The ECB Premier Leagues are a series of regional cricket leagues organised by the England and Wales Cricket Board (ECB) that form the top tier of club cricket in England and Wales. The ECB published "Raising the Standard" in 1997, the ECB Management Board Blueprint for the Future Playing Structure of cricket. This introduced the concept of ECB Premier Leagues, designed to raise the playing standard of the top tier of club cricket and to bridge the gap between recreational cricket and the First Class game.

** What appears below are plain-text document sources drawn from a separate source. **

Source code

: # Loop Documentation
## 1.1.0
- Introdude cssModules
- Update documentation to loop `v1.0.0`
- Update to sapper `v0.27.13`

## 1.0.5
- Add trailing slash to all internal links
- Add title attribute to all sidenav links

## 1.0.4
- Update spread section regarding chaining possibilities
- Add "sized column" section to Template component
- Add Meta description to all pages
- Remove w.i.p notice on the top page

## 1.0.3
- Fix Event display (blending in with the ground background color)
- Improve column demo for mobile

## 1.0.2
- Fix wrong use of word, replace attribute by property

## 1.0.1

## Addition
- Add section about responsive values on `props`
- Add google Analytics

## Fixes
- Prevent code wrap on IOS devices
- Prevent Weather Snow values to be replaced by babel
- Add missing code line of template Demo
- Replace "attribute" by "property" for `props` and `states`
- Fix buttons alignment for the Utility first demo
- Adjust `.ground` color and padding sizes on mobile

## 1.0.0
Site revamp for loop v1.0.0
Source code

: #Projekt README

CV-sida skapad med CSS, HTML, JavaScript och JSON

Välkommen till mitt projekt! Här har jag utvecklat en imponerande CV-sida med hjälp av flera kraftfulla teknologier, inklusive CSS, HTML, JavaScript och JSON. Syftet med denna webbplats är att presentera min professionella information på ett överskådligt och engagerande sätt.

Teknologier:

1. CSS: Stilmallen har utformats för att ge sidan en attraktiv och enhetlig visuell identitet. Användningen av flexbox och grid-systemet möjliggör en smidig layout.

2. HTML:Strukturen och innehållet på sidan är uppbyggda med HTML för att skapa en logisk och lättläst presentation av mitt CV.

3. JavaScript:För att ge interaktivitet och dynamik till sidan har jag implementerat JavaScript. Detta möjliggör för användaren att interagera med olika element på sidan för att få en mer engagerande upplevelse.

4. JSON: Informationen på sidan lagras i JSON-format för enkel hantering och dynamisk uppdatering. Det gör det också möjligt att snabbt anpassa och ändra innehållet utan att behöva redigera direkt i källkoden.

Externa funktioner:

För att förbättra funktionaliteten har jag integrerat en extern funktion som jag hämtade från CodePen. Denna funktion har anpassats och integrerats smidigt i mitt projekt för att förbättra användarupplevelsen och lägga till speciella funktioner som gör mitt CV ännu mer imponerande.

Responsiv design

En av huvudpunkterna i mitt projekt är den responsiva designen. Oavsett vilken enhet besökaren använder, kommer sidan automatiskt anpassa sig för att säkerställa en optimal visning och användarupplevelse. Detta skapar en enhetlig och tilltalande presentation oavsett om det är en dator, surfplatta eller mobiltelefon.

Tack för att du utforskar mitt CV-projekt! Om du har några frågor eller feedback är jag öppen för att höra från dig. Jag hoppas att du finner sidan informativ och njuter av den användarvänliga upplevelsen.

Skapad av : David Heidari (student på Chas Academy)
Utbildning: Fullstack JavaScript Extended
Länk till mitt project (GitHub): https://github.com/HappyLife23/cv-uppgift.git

A national network of Premier Leagues was established, with funding from the ECB. The Leagues have to meet the published ECB assessment criteria and they receive accreditation on an annual basis.

Premier Leagues are expected to establish links to other leagues in order to allow ambitious clubs to aspire to Premier League status over time. Many were based on existing leagues although some new Regional Premier Leagues were created. The ECB decided that overseas players are allowed to play in this top tier of club cricket provided that there is only one overseas player in any Premier League club team, which mirrors the arrangements for overseas players in the club cricket structures in countries such as Australia and South Africa.

The Premier League clubs must show a strong commitment to junior cricket and the assessment criteria explicitly require strong junior sections that can provide cricket coaching and matches for the next generation of cricketers. There is also an increased emphasis on practice and the development of skills for the adult players in Premier League clubs.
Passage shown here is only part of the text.